It turns out a massage therapist accused of sexually assaulting a client wasn't a licensed therapist at all. Now, the business where he worked may be the target of an investigation.
Jasmine Drawhorn said she's known her roommate Augustus "Gus" Ogiste, 24, of Murfreesboro, for about eight months.
"Honestly, I didn't believe it," Drawhorn said. "He's never came off that way to me. I wouldn't image he would do something like that in a workplace."
Murfreesboro police sex crimes detectives arrested Ogiste on Tuesday on charges of sexual battery and impersonating a licensed professional after he was accused of inappropriately touching a woman during a massage at Truu Bluu Salon and Spa on NW Broad Street.

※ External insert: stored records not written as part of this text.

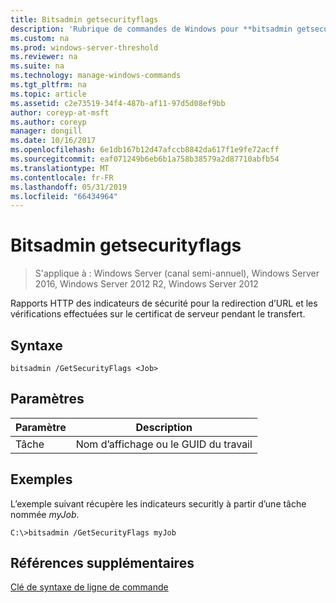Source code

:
 ```yaml
---
title: Bitsadmin getsecurityflags
description: 'Rubrique de commandes de Windows pour **bitsadmin getsecurityflags** : signale les indicateurs de sécurité HTTP pour la redirection d’URL et les vérifications effectuées sur le certificat de serveur pendant le transfert.'
ms.custom: na
ms.prod: windows-server-threshold
ms.reviewer: na
ms.suite: na
ms.technology: manage-windows-commands
ms.tgt_pltfrm: na
ms.topic: article
ms.assetid: c2e73519-34f4-487b-af11-97d5d08ef9bb
author: coreyp-at-msft
ms.author: coreyp
manager: dongill
ms.date: 10/16/2017
ms.openlocfilehash: 6e1db167b12d47afccb8842da617f1e9fe72acff
ms.sourcegitcommit: eaf071249b6eb6b1a758b38579a2d87710abfb54
ms.translationtype: MT
ms.contentlocale: fr-FR
ms.lasthandoff: 05/31/2019
ms.locfileid: "66434964"
---
```

# <a name="bitsadmin-getsecurityflags"></a>Bitsadmin getsecurityflags

>S'applique à : Windows Server (canal semi-annuel), Windows Server 2016, Windows Server 2012 R2, Windows Server 2012

Rapports HTTP des indicateurs de sécurité pour la redirection d’URL et les vérifications effectuées sur le certificat de serveur pendant le transfert.

## <a name="syntax"></a>Syntaxe

```
bitsadmin /GetSecurityFlags <Job> 
```

## <a name="parameters"></a>Paramètres

|Paramètre|Description|
|-------|--------|
|Tâche|Nom d’affichage ou le GUID du travail|

## <a name="BKMK_examples"></a>Exemples
L’exemple suivant récupère les indicateurs securitly à partir d’une tâche nommée *myJob*.

```
C:\>bitsadmin /GetSecurityFlags myJob 
```

## <a name="additional-references"></a>Références supplémentaires
[Clé de syntaxe de ligne de commande](command-line-syntax-key.md)


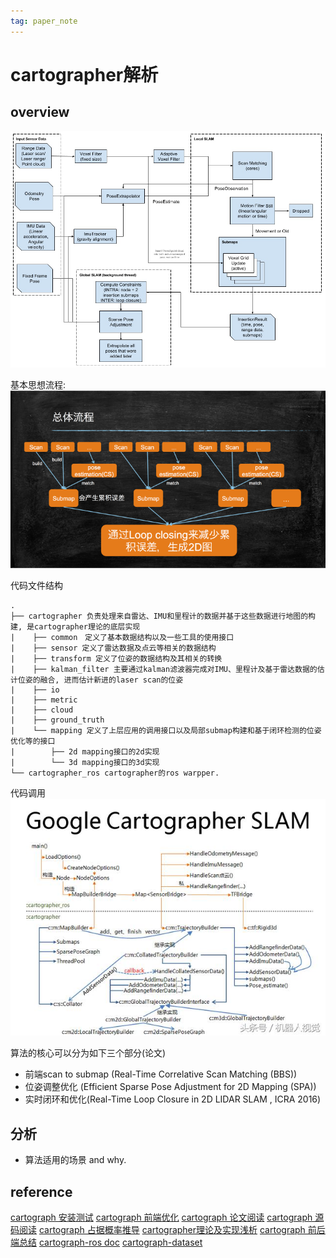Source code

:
```yaml
---
tag: paper_note
---
```

# cartographer解析
## overview
![cartograph_framework](rc/cartograph_framework.jpg)

基本思想流程:
![基本思想](rc/cartograph_basic_concept.png)

代码文件结构
```
.
├── cartographer 负责处理来自雷达、IMU和里程计的数据并基于这些数据进行地图的构建, 是cartographer理论的底层实现
|    ├── common　定义了基本数据结构以及一些工具的使用接口
|    ├── sensor 定义了雷达数据及点云等相关的数据结构
|    ├── transform 定义了位姿的数据结构及其相关的转换
|    ├── kalman_filter 主要通过kalman滤波器完成对IMU、里程计及基于雷达数据的估计位姿的融合, 进而估计新进的laser scan的位姿
|    ├── io
|    ├── metric
|    ├── cloud
|    ├── ground_truth
|    └── mapping 定义了上层应用的调用接口以及局部submap构建和基于闭环检测的位姿优化等的接口
|        ├── 2d mapping接口的2d实现
|        └── 3d mapping接口的3d实现
└── cartographer_ros cartographer的ros warpper.
```

代码调用
![调用流程](rc/google_cartograph_slam.jpeg)


算法的核心可以分为如下三个部分(论文)
* 前端scan to submap (Real-Time Correlative Scan Matching (BBS))
* 位姿调整优化 (Efficient Sparse Pose Adjustment for 2D Mapping (SPA))
* 实时闭环和优化(Real-Time Loop Closure in 2D LIDAR SLAM , ICRA 2016)

## 分析
* 算法适用的场景 and why.

## reference
[cartograph 安装测试](https://www.cnblogs.com/lvchaoshun/p/9824528.html)
[cartograph 前端优化](https://blog.csdn.net/u012209790/article/details/82735923)
[cartograph 论文阅读](http://ttshun.com/2018/09/12/Cartographer%E5%AD%A6%E4%B9%A0%E4%B8%80%E8%AE%BA%E6%96%87%E9%98%85%E8%AF%BB/)
[cartograph 源码阅读](https://zhuanlan.zhihu.com/p/48010119)
[cartograph 占据概率推导](https://zhuanlan.zhihu.com/p/49030629)
[cartographer理论及实现浅析](https://blog.csdn.net/zouyu1746430162/article/details/73289745?utm_source=blogxgwz1)
[cartograph 前后端总结](http://www.ishenping.com/ArtInfo/1917276.html)
[cartograph-ros doc](https://google-cartographer-ros.readthedocs.io/en/latest)
[cartograph-dataset](https://google-cartographer-ros.readthedocs.io/en/latest/data.html)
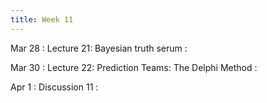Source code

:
 ```yaml
---
title: Week 11
---
```


Mar 28
: Lecture 21: Bayesian truth serum
    :   

Mar 30
: Lecture 22: Prediction Teams: The Delphi Method
    :   

Apr 1
: Discussion 11
    :    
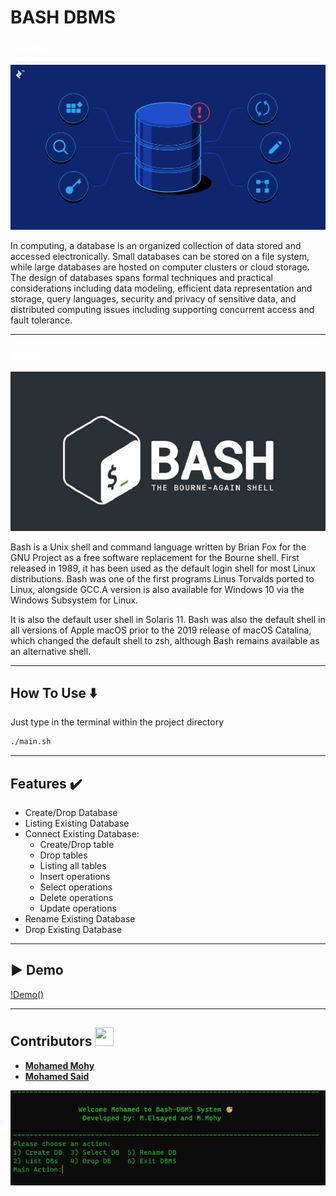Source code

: <!-- <p align="center">
    <img src="./demo/Interface.jpg" alt="https://i.imgur.com/RFDqSfq.jpg" />
</p> -->

# **BASH DBMS**

**<h3 style="color:white; font-family:tahoma;">Database</h3>**

<p align="center">
    <img src="./demo/database.png" alt="Database" />
</p>
<div text-align="justify"
text-justify = "inter-word">
In computing, a database is an organized collection of data stored and accessed electronically. Small databases can be stored on a file system, while large databases are hosted on computer clusters or cloud storage. The design of databases spans formal techniques and practical considerations including data modeling, efficient data representation and storage, query languages, security and privacy of sensitive data, and distributed computing issues including supporting concurrent access and fault tolerance.
</div>

---

**<h3 style="color:white; font-family:tahoma;">BASH</h3>**

<p align="center">
    <img src="./demo/bash-logo.jpg" alt="Database" />
</p>

<div text-align="justify"
text-justify = "inter-word">
Bash is a Unix shell and command language written by Brian Fox for the GNU Project as a free software replacement for the Bourne shell. First released in 1989, it has been used as the default login shell for most Linux distributions.
Bash was one of the first programs Linus Torvalds ported to Linux, alongside GCC.A version is also available for Windows 10 via the Windows Subsystem for Linux.

It is also the default user shell in Solaris 11.
Bash was also the default shell in all versions of Apple macOS prior to the 2019 release of macOS Catalina, which changed the default shell to zsh, although Bash remains available as an alternative shell.

</div>

---

## How To Use ⬇️

Just type in the terminal within the project directory

```bash
./main.sh
```

---

## Features ✔️

- Create/Drop Database
- Listing Existing Database
- Connect Existing Database:
  - Create/Drop table
  - Drop tables
  - Listing all tables
  - Insert operations
  - Select operations
  - Delete operations
  - Update operations
- Rename Existing Database
- Drop Existing Database

---

## ▶️ Demo

[!Demo()](./demo/demo.mp4)

---

## Contributors <img src="https://emojipedia-us.s3.amazonaws.com/source/skype/295/hot-beverage_2615.png" height = "30px" width = "30px"/>

- **[Mohamed Mohy](https://github.com/Mohy-dev)**
- **[Mohamed Said](https://github.com/Stoon2)**

<p align="center">
    <img src="./demo/Interface.jpg" alt="Interface" />
</p>
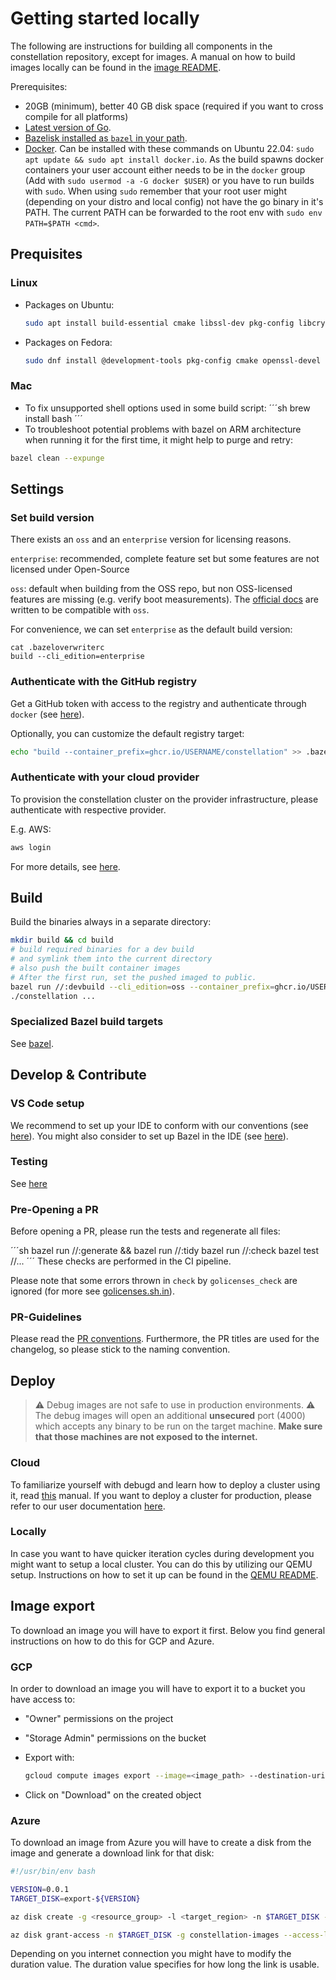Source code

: # Getting started locally

The following are instructions for building all components in the constellation repository, except for images. A manual on how to build images locally can be found in the [image README](/image/README.md).

Prerequisites:

* 20GB (minimum), better 40 GB disk space (required if you want to cross compile for all platforms)
* [Latest version of Go](https://go.dev/doc/install).
* [Bazelisk installed as `bazel` in your path](https://github.com/bazelbuild/bazelisk/releases).
* [Docker](https://docs.docker.com/engine/install/). Can be installed with these commands on Ubuntu 22.04: `sudo apt update && sudo apt install docker.io`. As the build spawns docker containers your user account either needs to be in the `docker` group (Add with `sudo usermod -a -G docker $USER`) or you have to run builds with `sudo`. When using `sudo` remember that your root user might (depending on your distro and local config) not have the go binary in it's PATH. The current PATH can be forwarded to the root env with `sudo env PATH=$PATH <cmd>`.

## Prequisites

### Linux

* Packages on Ubuntu:

  ```sh
  sudo apt install build-essential cmake libssl-dev pkg-config libcryptsetup12 libcryptsetup-dev
  ```

* Packages on Fedora:

  ```sh
  sudo dnf install @development-tools pkg-config cmake openssl-devel cryptsetup-libs cryptsetup-devel
  ```

### Mac

* To fix unsupported shell options used in some build script:
  ´´´sh
  brew install bash
  ´´´
* To troubleshoot potential problems with bazel on ARM architecture when running it for the first time, it might help to purge and retry:

```sh
bazel clean --expunge
```

## Settings

### Set build version

There exists an `oss` and an `enterprise` version for licensing reasons.

`enterprise`: recommended, complete feature set but some features are not licensed under Open-Source

`oss`: default when building from the OSS repo, but non OSS-licensed features are missing (e.g. verify boot measurements). The [official docs](https://docs.edgeless.systems/constellation/) are written to be compatible with `oss`.
<!-- are we sure about doc support? -->

For convenience, we can set `enterprise` as the default build version:

```
cat .bazeloverwriterc
build --cli_edition=enterprise
```

### Authenticate with the GitHub registry

Get a GitHub token with access to the registry and authenticate through `docker` (see [here](https://docs.github.com/en/packages/working-with-a-github-packages-registry/working-with-the-container-registry)).

Optionally, you can customize the default registry target:

```sh
echo "build --container_prefix=ghcr.io/USERNAME/constellation" >> .bazeloverwriterc
```

### Authenticate with your cloud provider

To provision the constellation cluster on the provider infrastructure, please authenticate with respective provider.

E.g. AWS:

```sh
aws login
```

For more details, see [here](https://docs.edgeless.systems/constellation/getting-started/install#set-up-cloud-credentials).

## Build

Build the binaries always in a separate directory:

```sh
mkdir build && cd build
# build required binaries for a dev build
# and symlink them into the current directory
# also push the built container images
# After the first run, set the pushed imaged to public.
bazel run //:devbuild --cli_edition=oss --container_prefix=ghcr.io/USERNAME/constellation
./constellation ...
```

### Specialized Bazel build targets

See [bazel](./bazel.md#build).

## Develop & Contribute

### VS Code setup

We recommend to set up your IDE to conform with our conventions (see [here](../conventions.md#recommended-vs-code-settings)). You might also consider to set up Bazel in the IDE (see [here](./bazel.md#vs-code-integration)).

### Testing

See [here](./testing.md)

### Pre-Opening a PR

Before opening a PR, please run the tests and regenerate all files:

´´´sh
bazel run //:generate && bazel run //:tidy
bazel run //:check
bazel test //...
´´´
These checks are performed in the CI pipeline.

Please note that some errors thrown in `check` by `golicenses_check` are ignored (for more see [golicenses.sh.in](../../bazel/ci/golicenses.sh.in)).

### PR-Guidelines

Please read the [PR conventions](https://github.com/edgelesssys/constellation/blob/main/dev-docs/conventions.md#pr-conventions).
Furthermore, the PR titles are used for the changelog, so please stick to the naming convention.

## Deploy

> :warning: Debug images are not safe to use in production environments. :warning:
The debug images will open an additional **unsecured** port (4000) which accepts any binary to be run on the target machine. **Make sure that those machines are not exposed to the internet.**

### Cloud

To familiarize yourself with debugd and learn how to deploy a cluster using it, read [this](/debugd/README.md) manual.
If you want to deploy a cluster for production, please refer to our user documentation [here](https://docs.edgeless.systems/constellation/getting-started/first-steps#create-a-cluster).

### Locally

In case you want to have quicker iteration cycles during development you might want to setup a local cluster.
You can do this by utilizing our QEMU setup.
Instructions on how to set it up can be found in the [QEMU README](qemu.md).

## Image export

To download an image you will have to export it first.
Below you find general instructions on how to do this for GCP and Azure.

### GCP

In order to download an image you will have to export it to a bucket you have access to:

* "Owner" permissions on the project
* "Storage Admin" permissions on the bucket
* Export with:

  ```bash
  gcloud compute images export --image=<image_path> --destination-uri=<bucket_uri> --export-format=qcow2 --project=<image_project>
  ```

* Click on "Download" on the created object

### Azure

To download an image from Azure you will have to create a disk from the image and generate a download link for that disk:

```bash
#!/usr/bin/env bash

VERSION=0.0.1
TARGET_DISK=export-${VERSION}

az disk create -g <resource_group> -l <target_region> -n $TARGET_DISK --hyper-v-generation V2 --os-type Linux --sku standard_lrs --security-type TrustedLaunch --gallery-image-reference <image_path>

az disk grant-access -n $TARGET_DISK -g constellation-images --access-level Read --duration-in-seconds 3600 | jq -r .accessSas
```

Depending on you internet connection you might have to modify the duration value.
The duration value specifies for how long the link is usable.
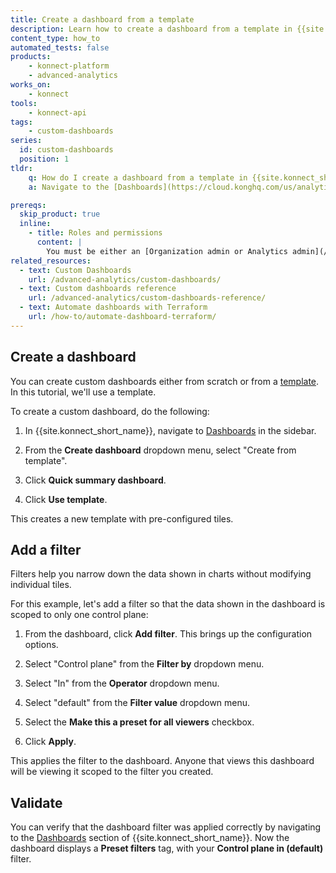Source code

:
 ```yaml
---
title: Create a dashboard from a template
description: Learn how to create a dashboard from a template in {{site.konnect_short_name}} Analytics.
content_type: how_to
automated_tests: false
products:
    - konnect-platform
    - advanced-analytics
works_on:
    - konnect
tools:
    - konnect-api
tags:
    - custom-dashboards
series:
  id: custom-dashboards
  position: 1
tldr:
    q: How do I create a dashboard from a template in {{site.konnect_short_name}}?
    a: Navigate to the [Dashboards](https://cloud.konghq.com/us/analytics/dashboards), select "Create from Template" from the **Create dashboard** dropdown menu, and apply filters.

prereqs:
  skip_product: true
  inline: 
    - title: Roles and permissions
      content: |
        You must be either an [Organization admin or Analytics admin](/konnect-platform/teams-and-roles/). 
related_resources:
  - text: Custom Dashboards
    url: /advanced-analytics/custom-dashboards/
  - text: Custom dashboards reference
    url: /advanced-analytics/custom-dashboards-reference/
  - text: Automate dashboards with Terraform
    url: /how-to/automate-dashboard-terraform/
---
```


## Create a dashboard

You can create custom dashboards either from scratch or from a [template](/advanced-analytics/custom-dashboards-reference/#templates). In this tutorial, we'll use a template.

To create a custom dashboard, do the following: 

1. In {{site.konnect_short_name}}, navigate to [Dashboards](https://cloud.konghq.com/us/analytics/dashboards) in the sidebar.

1. From the **Create dashboard** dropdown menu, select "Create from template".

1. Click **Quick summary dashboard**.
1. Click **Use template**.


This creates a new template with pre-configured tiles.

## Add a filter

Filters help you narrow down the data shown in charts without modifying individual tiles. 

For this example, let's add a filter so that the data shown in the dashboard is scoped to only one control plane: 

1. From the dashboard, click **Add filter**. This brings up the configuration options.

1. Select "Control plane" from the **Filter by** dropdown menu.
1. Select "In" from the **Operator** dropdown menu.
1. Select "default" from the **Filter value** dropdown menu.
1. Select the **Make this a preset for all viewers** checkbox.
1. Click **Apply**. 

This applies the filter to the dashboard. Anyone that views this dashboard will be viewing it scoped to the filter you created.


## Validate

You can verify that the dashboard filter was applied correctly by navigating to the [Dashboards](https://cloud.konghq.com/us/analytics/dashboards) section of {{site.konnect_short_name}}. Now the dashboard displays a **Preset filters** tag, with your **Control plane in (default)** filter.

The 21-year-old woman had booked a massage there after finding a Groupon online and claimed when she tried to get up or move, Ogiste would hold her down.
The victim filed a report on March 1, but it took police two-and-a-half weeks to track Ogiste down, because they said the owners of Truu Bluu were not too helpful.
"Anytime you have someone impersonating a licensed professional - and in this case, the business didn't seem to know or care that he was unlicensed and was difficult and uncooperative with the investigation - it certainly raises red flags with us that there could be other illegal activity going on," said Murfreesboro police spokesman Sgt. Kyle Evans. "We have referred this case to the Tennessee Department of Health."
Ogiste is a student at the Georgia Career Institute on Commerce Park and was days away from graduating.
Joyce Meadows, owner of the institute, released an email statement to Channel 4 News:
"No students are permitted to practice massage therapy outside of supervised educational clinics prior to testing and licensure, and all students are made aware of this throughout their training. Students do not 'acquire a license' upon graduation from a program of massage therapy. First, they must pass a state approved, national licensing examination such as MBLEX or the NCTMB examination and then apply for a state license. These things do not happen simultaneously or immediately upon graduation, and sometimes may take weeks or months to achieve. Unless Mr. Ogiste is found guilty of either charge, The Institute will treat him as innocent. If it is proven that he is guilty of attempting to practice massage therapy without a license, he will not be permitted to complete his program. Nor will he be permitted to obtain a license in Tennessee with a felony conviction."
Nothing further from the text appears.